__Work item__: Retype only what runs from the beginning of the data through the line with "I collected 300"; please omit the pictures and keep every line exact.

__Pictures paired with source code__:
──────

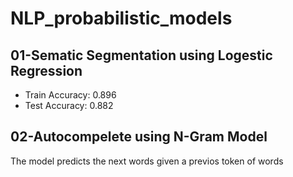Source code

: # NLP_probabilistic_models

## 01-Sematic Segmentation using Logestic Regression
- Train Accuracy: 0.896 
- Test Accuracy: 0.882

## 02-Autocompelete using N-Gram Model
The model predicts the next words given a previos token of words
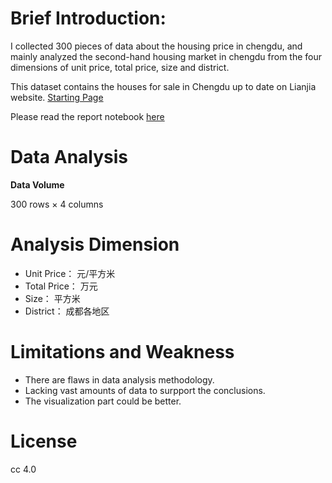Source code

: # Brief Introduction:

I collected 300 pieces of data about the housing price in chengdu, and mainly analyzed the second-hand housing market in chengdu from the four dimensions of unit price, total price, size and district.

This dataset contains the houses for sale in Chengdu up to date on Lianjia website. [Starting Page](https://cd.lianjia.com/ershoufang/co32/)

Please read the report notebook [here](https://nbviewer.jupyter.org/github/Catmint1215/python-data-assignments/blob/master/Assignment2/Assignment02.ipynb)
# Data Analysis

**Data Volume**

300 rows × 4 columns

# Analysis Dimension

- Unit Price： 元/平方米
- Total Price： 万元
- Size： 平方米
- District： 成都各地区

# Limitations and Weakness

- There are flaws in data analysis methodology.
- Lacking vast amounts of data to surpport the conclusions.
- The visualization part could be better.

# License

cc 4.0
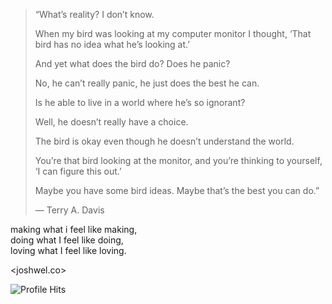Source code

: > “What’s reality? I don’t know.
>
> When my bird was looking at my computer monitor I thought, ‘That bird has no idea what he’s looking at.’
>
> And yet what does the bird do? Does he panic?
>
> No, he can’t really panic, he just does the best he can.
>
> Is he able to live in a world where he’s so ignorant?
>
> Well, he doesn’t really have a choice.
>
> The bird is okay even though he doesn’t understand the world.
>
> You’re that bird looking at the monitor, and you’re thinking to yourself, ‘I can figure this out.’
>
> Maybe you have some bird ideas. Maybe that’s the best you can do.”
>
> ― Terry A. Davis

making what i feel like making,  
doing what I feel like doing,  
loving what I feel like loving.

<joshwel.co>

![Profile Hits](https://img.shields.io/endpoint?url=https://hits.dwyl.com/markjoshwel/markjoshwel.json&style=flat-square&label=Hits&color=6244bb)
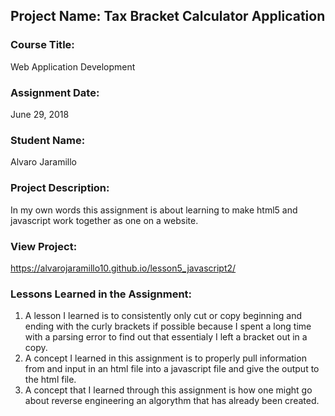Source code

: ## Project Name:  Tax Bracket Calculator Application

### Course Title:
Web Application Development

### Assignment Date:  
June 29, 2018

### Student Name:  
Alvaro Jaramillo

### Project Description:
In my own words this assignment is about learning to make html5 and javascript work together as one on a website.

### View Project:
https://alvarojaramillo10.github.io/lesson5_javascript2/

### Lessons Learned in the Assignment:
1. A lesson I learned is to consistently only cut or copy beginning and ending with the curly brackets if possible because I spent a long time with a parsing error to find out that essentialy I left a bracket out in a copy.
2. A concept I learned in this assignment is to properly pull information from and input in an html file into a javascript file and give the output to the html file.
3. A concept that I learned through this assignment is how one might go about reverse engineering an algorythm that has already been created.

──────

__Answer to this problem__:
Source code

: # NLP_probabilistic_models

## 01-Sematic Segmentation using Logestic Regression
- Train Accuracy: 0.896 
- Test Accuracy: 0.882

## 02-Autocompelete using N-Gram Model
The model predicts the next words given a previos token of words
Source code

: # Brief Introduction:

I collected 300 pieces of data about the housing price in chengdu, and mainly analyzed the second-hand housing market in chengdu from the four dimensions of unit price, total price, size and district.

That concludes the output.